What is expected: Print the listing exactly, but only as far as the line containing "Ein letzter Punkt, welcher". The first line and that line are both included.

Records provided:
--------------------------------------------------
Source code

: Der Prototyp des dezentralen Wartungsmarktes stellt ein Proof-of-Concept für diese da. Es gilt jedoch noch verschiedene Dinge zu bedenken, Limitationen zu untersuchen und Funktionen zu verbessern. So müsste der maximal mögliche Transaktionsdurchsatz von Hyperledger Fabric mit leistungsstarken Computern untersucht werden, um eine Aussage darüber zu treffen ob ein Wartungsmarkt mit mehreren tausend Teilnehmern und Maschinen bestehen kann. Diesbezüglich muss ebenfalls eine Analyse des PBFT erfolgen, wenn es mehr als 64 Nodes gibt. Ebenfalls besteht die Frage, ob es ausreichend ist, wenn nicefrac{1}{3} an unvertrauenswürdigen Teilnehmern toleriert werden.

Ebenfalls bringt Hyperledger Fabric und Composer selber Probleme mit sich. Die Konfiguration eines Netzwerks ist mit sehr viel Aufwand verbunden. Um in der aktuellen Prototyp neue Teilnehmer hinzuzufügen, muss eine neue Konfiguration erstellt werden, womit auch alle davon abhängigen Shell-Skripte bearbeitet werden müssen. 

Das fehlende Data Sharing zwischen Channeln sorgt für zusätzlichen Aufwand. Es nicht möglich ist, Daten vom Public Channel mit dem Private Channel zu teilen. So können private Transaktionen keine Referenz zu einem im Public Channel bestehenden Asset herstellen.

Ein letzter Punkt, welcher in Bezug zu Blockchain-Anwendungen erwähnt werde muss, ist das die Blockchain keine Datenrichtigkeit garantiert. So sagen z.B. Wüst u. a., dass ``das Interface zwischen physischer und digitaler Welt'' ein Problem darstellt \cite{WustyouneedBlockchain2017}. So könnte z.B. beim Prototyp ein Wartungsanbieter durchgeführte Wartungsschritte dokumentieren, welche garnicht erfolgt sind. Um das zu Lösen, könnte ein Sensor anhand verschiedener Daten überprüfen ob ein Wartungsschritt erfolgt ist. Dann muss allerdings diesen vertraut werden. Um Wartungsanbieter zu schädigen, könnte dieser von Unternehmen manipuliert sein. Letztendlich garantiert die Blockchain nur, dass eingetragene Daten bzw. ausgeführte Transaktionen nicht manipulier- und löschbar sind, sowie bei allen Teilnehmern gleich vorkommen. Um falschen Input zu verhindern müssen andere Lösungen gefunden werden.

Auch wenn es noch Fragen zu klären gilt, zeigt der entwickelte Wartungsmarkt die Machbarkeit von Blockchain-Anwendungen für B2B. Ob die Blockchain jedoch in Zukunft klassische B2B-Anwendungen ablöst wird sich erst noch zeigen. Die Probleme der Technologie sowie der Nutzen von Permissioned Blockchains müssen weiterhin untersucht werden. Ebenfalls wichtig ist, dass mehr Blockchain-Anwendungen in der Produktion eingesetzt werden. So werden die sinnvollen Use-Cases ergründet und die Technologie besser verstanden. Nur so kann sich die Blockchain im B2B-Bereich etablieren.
--------------------------------------------------
Reply:
Source code

: Der Prototyp des dezentralen Wartungsmarktes stellt ein Proof-of-Concept für diese da. Es gilt jedoch noch verschiedene Dinge zu bedenken, Limitationen zu untersuchen und Funktionen zu verbessern. So müsste der maximal mögliche Transaktionsdurchsatz von Hyperledger Fabric mit leistungsstarken Computern untersucht werden, um eine Aussage darüber zu treffen ob ein Wartungsmarkt mit mehreren tausend Teilnehmern und Maschinen bestehen kann. Diesbezüglich muss ebenfalls eine Analyse des PBFT erfolgen, wenn es mehr als 64 Nodes gibt. Ebenfalls besteht die Frage, ob es ausreichend ist, wenn nicefrac{1}{3} an unvertrauenswürdigen Teilnehmern toleriert werden.

Ebenfalls bringt Hyperledger Fabric und Composer selber Probleme mit sich. Die Konfiguration eines Netzwerks ist mit sehr viel Aufwand verbunden. Um in der aktuellen Prototyp neue Teilnehmer hinzuzufügen, muss eine neue Konfiguration erstellt werden, womit auch alle davon abhängigen Shell-Skripte bearbeitet werden müssen. 

Das fehlende Data Sharing zwischen Channeln sorgt für zusätzlichen Aufwand. Es nicht möglich ist, Daten vom Public Channel mit dem Private Channel zu teilen. So können private Transaktionen keine Referenz zu einem im Public Channel bestehenden Asset herstellen.

Ein letzter Punkt, welcher in Bezug zu Blockchain-Anwendungen erwähnt werde muss, ist das die Blockchain keine Datenrichtigkeit garantiert. So sagen z.B. Wüst u. a., dass ``das Interface zwischen physischer und digitaler Welt'' ein Problem darstellt \cite{WustyouneedBlockchain2017}. So könnte z.B. beim Prototyp ein Wartungsanbieter durchgeführte Wartungsschritte dokumentieren, welche garnicht erfolgt sind. Um das zu Lösen, könnte ein Sensor anhand verschiedener Daten überprüfen ob ein Wartungsschritt erfolgt ist. Dann muss allerdings diesen vertraut werden. Um Wartungsanbieter zu schädigen, könnte dieser von Unternehmen manipuliert sein. Letztendlich garantiert die Blockchain nur, dass eingetragene Daten bzw. ausgeführte Transaktionen nicht manipulier- und löschbar sind, sowie bei allen Teilnehmern gleich vorkommen. Um falschen Input zu verhindern müssen andere Lösungen gefunden werden.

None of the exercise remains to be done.